Wenn Felix Erpf Nachtbereitschaft hat, ist das Büro auch Schlafzimmer.
Was gefällt dir am besten an deiner Arbeit?
Mir gefällt hier sehr viel, meine Arbeitszufriedenheit ist sehr hoch. Auf Platz 1 steht der Kontakt mit den Menschen.
Welches sind die grössten Herausforderungen?
Dass ich mich nicht aufteilen kann. Ich wäre ab und zu gern mehr in der Betreuung, bin aber gleichzeitig glücklich in meiner Rolle als Teamleiter. Diese Ambivalenz und das Gefühl auszuhalten, ich sei zu wenig für die Jugendlichen da, ist anspruchsvoll.
In deiner Arbeit mit den Jugendlichen entstehen enge Beziehungen. Wie schaffst du es, abzuschalten und beruflich von privat zu trennen?
Ich schaffe es nicht immer, aber immer besser. Wie genau, kann ich nicht sagen. Vielleicht einfach, weil ich gerne zuhause bin und dort auch gebraucht werde, mit und von meiner 12-jährigen Tochter.
Zu guter Letzt: Was schätzt du am meisten an der GHG? Und womit würdest du es einer Kollegin oder einem Kollegen schmackhaft machen, sich für eine Stelle in der GHG Riederenholz zu bewerben?
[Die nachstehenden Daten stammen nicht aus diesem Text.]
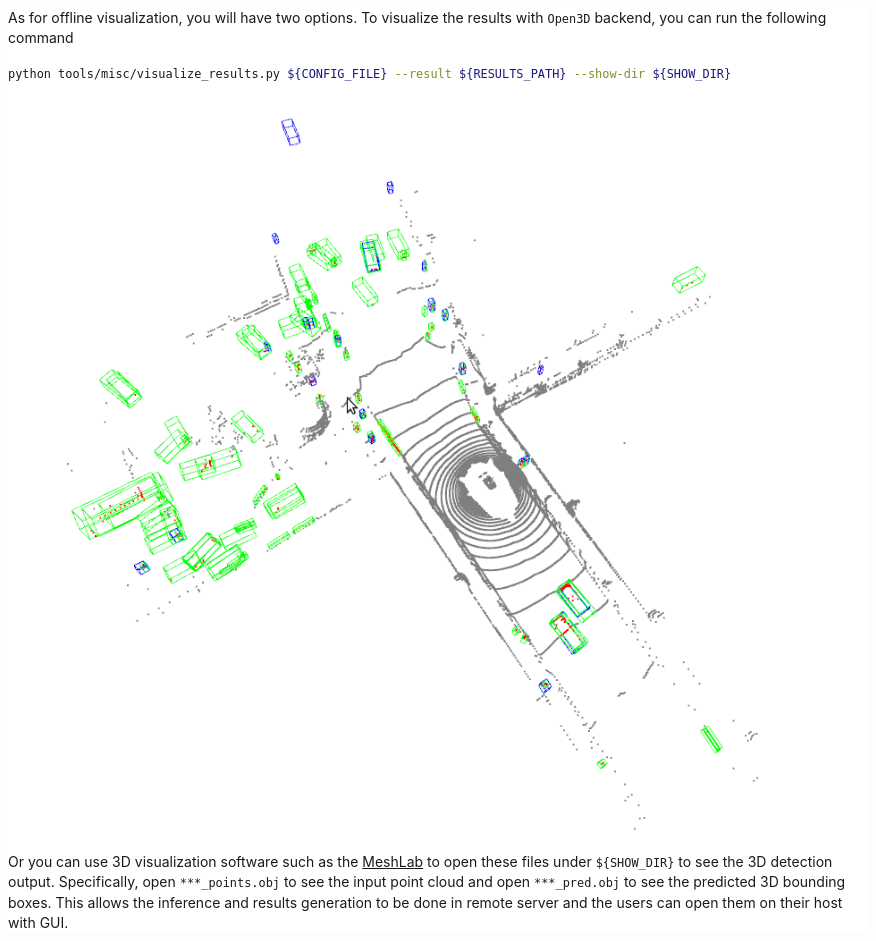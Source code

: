 As for offline visualization, you will have two options.
To visualize the results with `Open3D` backend, you can run the following command

```bash
python tools/misc/visualize_results.py ${CONFIG_FILE} --result ${RESULTS_PATH} --show-dir ${SHOW_DIR}
```

![](../../resources/open3d_visual.gif)

Or you can use 3D visualization software such as the [MeshLab](http://www.meshlab.net/) to open these files under `${SHOW_DIR}` to see the 3D detection output. Specifically, open `***_points.obj` to see the input point cloud and open `***_pred.obj` to see the predicted 3D bounding boxes. This allows the inference and results generation to be done in remote server and the users can open them on their host with GUI.
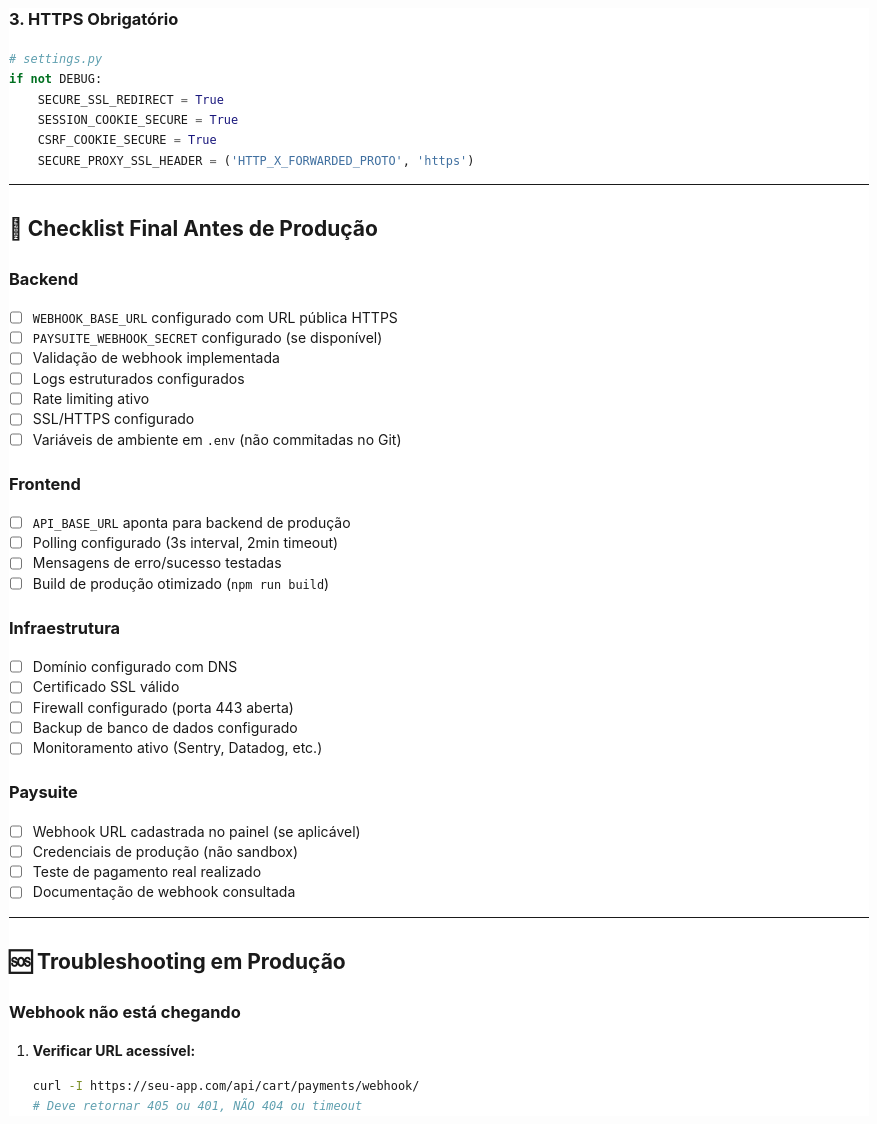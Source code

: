 ### 3. HTTPS Obrigatório

```python
# settings.py
if not DEBUG:
    SECURE_SSL_REDIRECT = True
    SESSION_COOKIE_SECURE = True
    CSRF_COOKIE_SECURE = True
    SECURE_PROXY_SSL_HEADER = ('HTTP_X_FORWARDED_PROTO', 'https')
```

---

## 📝 Checklist Final Antes de Produção

### Backend
- [ ] `WEBHOOK_BASE_URL` configurado com URL pública HTTPS
- [ ] `PAYSUITE_WEBHOOK_SECRET` configurado (se disponível)
- [ ] Validação de webhook implementada
- [ ] Logs estruturados configurados
- [ ] Rate limiting ativo
- [ ] SSL/HTTPS configurado
- [ ] Variáveis de ambiente em `.env` (não commitadas no Git)

### Frontend
- [ ] `API_BASE_URL` aponta para backend de produção
- [ ] Polling configurado (3s interval, 2min timeout)
- [ ] Mensagens de erro/sucesso testadas
- [ ] Build de produção otimizado (`npm run build`)

### Infraestrutura
- [ ] Domínio configurado com DNS
- [ ] Certificado SSL válido
- [ ] Firewall configurado (porta 443 aberta)
- [ ] Backup de banco de dados configurado
- [ ] Monitoramento ativo (Sentry, Datadog, etc.)

### Paysuite
- [ ] Webhook URL cadastrada no painel (se aplicável)
- [ ] Credenciais de produção (não sandbox)
- [ ] Teste de pagamento real realizado
- [ ] Documentação de webhook consultada

---

## 🆘 Troubleshooting em Produção

### Webhook não está chegando

1. **Verificar URL acessível:**
   ```bash
   curl -I https://seu-app.com/api/cart/payments/webhook/
   # Deve retornar 405 ou 401, NÃO 404 ou timeout
   ```

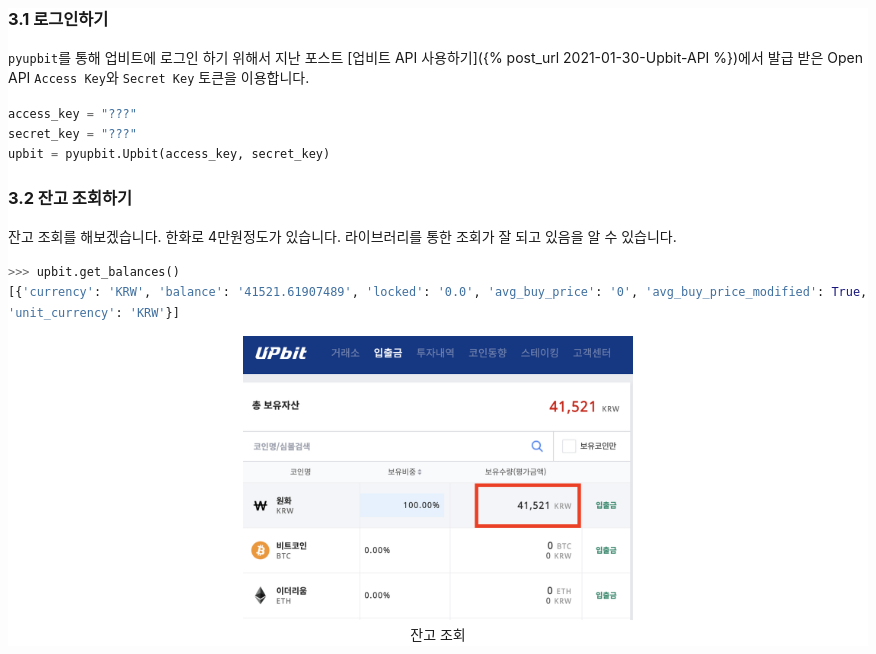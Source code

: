 ### 3.1 로그인하기

`pyupbit`를 통해 업비트에 로그인 하기 위해서 지난 포스트 [업비트 API 사용하기]({% post_url 2021-01-30-Upbit-API %})에서 발급 받은 Open API  `Access Key`와 `Secret Key` 토큰을 이용합니다.

```python
access_key = "???" 
secret_key = "???"
upbit = pyupbit.Upbit(access_key, secret_key)
```

### 3.2 잔고 조회하기

잔고 조회를 해보겠습니다. 한화로 4만원정도가 있습니다. 라이브러리를 통한 조회가 잘 되고 있음을 알 수 있습니다.

```python
>>> upbit.get_balances()
[{'currency': 'KRW', 'balance': '41521.61907489', 'locked': '0.0', 'avg_buy_price': '0', 'avg_buy_price_modified': True, 'unit_currency': 'KRW'}]
```

<figure>
    <center>
        <img src="/assets/imgs/upbit/balance_1.png" 
         width="50%" height="50%" alt=""/> 
        <figcaption>잔고 조회</figcaption>
    </center>
</figure>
An der GHG schätze ich sehr, dass sie ein grosser Player ist mit ganz verschiedenen Institutionen und Angeboten, die das ganze Menschenleben abdecken. Und dass sie eine gute Kultur hat und diese pflegt: umgänglich, auf die Menschen ausgerichtet, ohne hierarchischen Druck, mit Wertschätzung und Wohlwollen, auch für die Mitarbeitenden. Werbung machen würde ich mit unserer sozialen Arbeit: Die Zusammenarbeit mit Menschen, mit Kindern und Jugendlichen, ist etwas sehr Lebensnahes, Sinnstiftendes und Erfüllendes. Und ich würde unsere Leitung und unser Team hervorheben.